NewBestSub

NewBestSub is a research tool for efficient topic-set reduction in IR evaluation. Its objective is to identify small subsets of topics that preserve, as closely as possible, the system ranking induced by the full topic set.

The selection task is formulated as a bi-objective optimization—minimizing subset cardinality K while maximizing rank agreement with the full set—solved via NSGA-II. Given a system-by-topic AP matrix and a chosen correlation metric (Pearson or Kendall), the method explores the search space and streams results to CSV/Parquet, including best/worst subsets and percentile summaries. Deterministic execution is supported for reproducibility.

⚠️ Important notice: Migration from 1.0 to 2.0

Starting with version 2.0, NewBestSub has undergone major refactoring:

Requires Java 22 and Kotlin 2.2 (previously Java 8 and Kotlin 1.x).

Output format is now streaming-based with FUN, VAR, and TOP separation and 6-digit correlation precision.

New deterministic mode and reproducible folder naming pattern.

Updated CLI options (-fi, -c, -t, and others) see CLI options.

Artifacts renamed: NewBestSub-2.0-jar-with-dependencies.jar instead of NewBestSub-1.0-....

If you have scripts or pipelines based on 1.0, they will not work unmodified. Please adapt your datasets, CLI calls, and parsing code to the new schema.

Features

BEST, WORST, and AVERAGE experiments powered by NSGA-II (jMetal 6.9.x).
Streaming engine:
- FUN and VAR: append only when the per-K representative improves for Best and Worst; exactly one row per K for Average.
- TOP: replace the entire per-K block on change (up to 10 rows), keeping output stable.
MNDS environmental selection (Merge Non-Dominated Sort) plus local crowding distance.
Incremental evaluation ("Step 3"): O(S) updates via cached per-system sums and fixed-K swap hints.
Compact genotype I/O: VAR and mask-based TOP carry packed Base64 bitmasks (see layout below).
Dual outputs: streaming-first CSV and Parquet; consistent 6-digit precision for correlations.
Deterministic mode: explicit --seed or stable derived seed from run parameters.

Requirements

JDK 22+ (set JAVA_HOME to a JDK, not a JRE)
Maven 3.9+
Internet access (for dependency downloads on first build)

Build

mvn -DskipTests=false clean package

Artifacts:

target/NewBestSub-2.0.jar
target/NewBestSub-2.0-jar-with-dependencies.jar
target/NewBestSub-2.0-test-jar-with-dependencies.jar

Release artifacts & versioning

We pin the distribution filenames to a major/minor track for stable scripting, while the Maven project version keeps full semver (including patches). The latest release is 2.0.4.
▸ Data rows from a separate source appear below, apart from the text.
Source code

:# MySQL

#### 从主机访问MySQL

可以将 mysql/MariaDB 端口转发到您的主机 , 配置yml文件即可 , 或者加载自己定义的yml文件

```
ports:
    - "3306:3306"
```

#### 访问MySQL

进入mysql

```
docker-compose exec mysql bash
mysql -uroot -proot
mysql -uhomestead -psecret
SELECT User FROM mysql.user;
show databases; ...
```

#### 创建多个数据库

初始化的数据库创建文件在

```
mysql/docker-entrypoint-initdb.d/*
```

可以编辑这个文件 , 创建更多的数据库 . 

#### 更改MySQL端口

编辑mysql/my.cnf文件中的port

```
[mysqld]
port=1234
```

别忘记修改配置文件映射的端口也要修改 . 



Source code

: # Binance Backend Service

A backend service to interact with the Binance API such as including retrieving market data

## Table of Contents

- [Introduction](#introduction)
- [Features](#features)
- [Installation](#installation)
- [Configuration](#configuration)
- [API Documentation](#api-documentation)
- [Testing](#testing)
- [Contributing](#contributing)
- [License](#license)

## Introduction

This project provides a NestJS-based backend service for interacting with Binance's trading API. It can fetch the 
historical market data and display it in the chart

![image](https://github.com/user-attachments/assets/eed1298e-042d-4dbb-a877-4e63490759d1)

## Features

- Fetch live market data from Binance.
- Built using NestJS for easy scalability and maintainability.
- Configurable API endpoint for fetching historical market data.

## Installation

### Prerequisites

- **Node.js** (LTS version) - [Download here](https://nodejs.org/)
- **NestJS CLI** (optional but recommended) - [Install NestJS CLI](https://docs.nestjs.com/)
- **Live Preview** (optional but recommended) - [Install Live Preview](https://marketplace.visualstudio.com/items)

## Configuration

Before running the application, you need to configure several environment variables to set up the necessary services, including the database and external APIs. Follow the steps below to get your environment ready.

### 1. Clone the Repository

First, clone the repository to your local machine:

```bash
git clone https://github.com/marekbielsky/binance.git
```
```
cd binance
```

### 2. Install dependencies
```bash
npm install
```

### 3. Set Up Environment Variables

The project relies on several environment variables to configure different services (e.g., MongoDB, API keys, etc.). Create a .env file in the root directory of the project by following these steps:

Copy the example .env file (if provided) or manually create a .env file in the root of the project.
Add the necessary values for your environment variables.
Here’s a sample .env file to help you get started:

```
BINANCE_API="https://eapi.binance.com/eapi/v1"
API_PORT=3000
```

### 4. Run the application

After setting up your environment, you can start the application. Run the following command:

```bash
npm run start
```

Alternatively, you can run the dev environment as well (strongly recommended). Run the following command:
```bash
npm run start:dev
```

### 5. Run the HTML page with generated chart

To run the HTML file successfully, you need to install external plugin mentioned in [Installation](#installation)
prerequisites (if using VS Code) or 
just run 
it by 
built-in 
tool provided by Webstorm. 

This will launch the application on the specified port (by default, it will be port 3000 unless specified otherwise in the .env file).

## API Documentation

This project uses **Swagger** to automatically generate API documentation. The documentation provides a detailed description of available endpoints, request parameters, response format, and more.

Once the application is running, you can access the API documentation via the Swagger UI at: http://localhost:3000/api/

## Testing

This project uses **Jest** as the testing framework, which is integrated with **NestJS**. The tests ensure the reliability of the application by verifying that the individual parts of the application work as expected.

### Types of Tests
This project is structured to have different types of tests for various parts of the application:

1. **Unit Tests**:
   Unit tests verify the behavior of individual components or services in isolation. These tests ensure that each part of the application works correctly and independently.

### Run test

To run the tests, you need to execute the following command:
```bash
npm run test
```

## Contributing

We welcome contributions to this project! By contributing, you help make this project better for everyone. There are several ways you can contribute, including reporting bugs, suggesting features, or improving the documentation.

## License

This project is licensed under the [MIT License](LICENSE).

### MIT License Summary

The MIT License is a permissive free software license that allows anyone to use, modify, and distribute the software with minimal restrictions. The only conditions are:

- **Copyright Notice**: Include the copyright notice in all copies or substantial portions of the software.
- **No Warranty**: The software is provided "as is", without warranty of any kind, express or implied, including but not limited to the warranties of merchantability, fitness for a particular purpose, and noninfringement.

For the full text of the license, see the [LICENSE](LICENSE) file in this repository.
Release assets (fat & test-fat jars)
Produced by the Assembly plugin using a pinned dist.version →
NewBestSub-2.0-jar-with-dependencies.jar
NewBestSub-2.0-test-jar-with-dependencies.jar
Local Maven artifact (thin jar)
Also pinned via finalName to the same dist.version →
target/NewBestSub-2.0.jar
Why this pinning?
Patch bumps (2.0.1, 2.0.2, 2.0.3, 2.0.4, …) won’t break scripts or docs that reference the stable NewBestSub-2.0*.jar names.
Coordinates remain precise
If you depend via Maven/Gradle, you still pull the full project version (e.g. 2.0.4):
it.uniud.newbestsub:NewBestSub:2.0.4
Override the label (optional)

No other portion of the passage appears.